A leaked memo seen by the Sunday Times from the state attorney’s office to the Department of Home Affairs revealed the backlog was now sitting at over 95,000 applications.
According to the paper, the state attorney’s office has warned of massive fallout from the backlog, including the thwarting of immigration processes, national security risks from the DHA trying to rush through applications, and an overall impediment to economic growth.
This fallout seems to be evident in the directive issued by the DHA, and, worryingly, the problem does not appear to be getting any better.
In December, Home Affairs Minister Aaron Motsoaledi stated that the backlog in temporary residency visas has remained unchanged at over 74,309 since the department’s last report at the end of October 2023. Additionally, there is a backlog of 43,944 permanent residency permits that still need to be addressed.
According to immigration lawyer Gary Eisenberg, the backlog crisis in immigration applications is likely much worse than what the department’s numbers indicate.
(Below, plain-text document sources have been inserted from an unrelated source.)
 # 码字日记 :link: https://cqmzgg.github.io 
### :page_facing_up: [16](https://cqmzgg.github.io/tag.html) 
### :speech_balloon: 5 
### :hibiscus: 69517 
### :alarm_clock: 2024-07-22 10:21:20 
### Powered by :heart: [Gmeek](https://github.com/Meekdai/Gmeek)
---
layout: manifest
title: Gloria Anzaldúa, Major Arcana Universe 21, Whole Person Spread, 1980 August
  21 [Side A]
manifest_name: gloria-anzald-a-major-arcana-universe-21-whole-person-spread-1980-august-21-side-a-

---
This is because the provided figures do not include applications that have been appealed or are currently under review.
“It’s unclear whether the numbers given by the department include application appeals and those under review, and that number is likely far higher than the 74,000,” said Eisenberg.
Experts have also cast doubt on the department’s ability to clear the backlog.
In a parliamentary Q&A near the end of November, Motsoaledi noted that the time frame to fix the backlog has been pushed back from June 2024 to November 2024.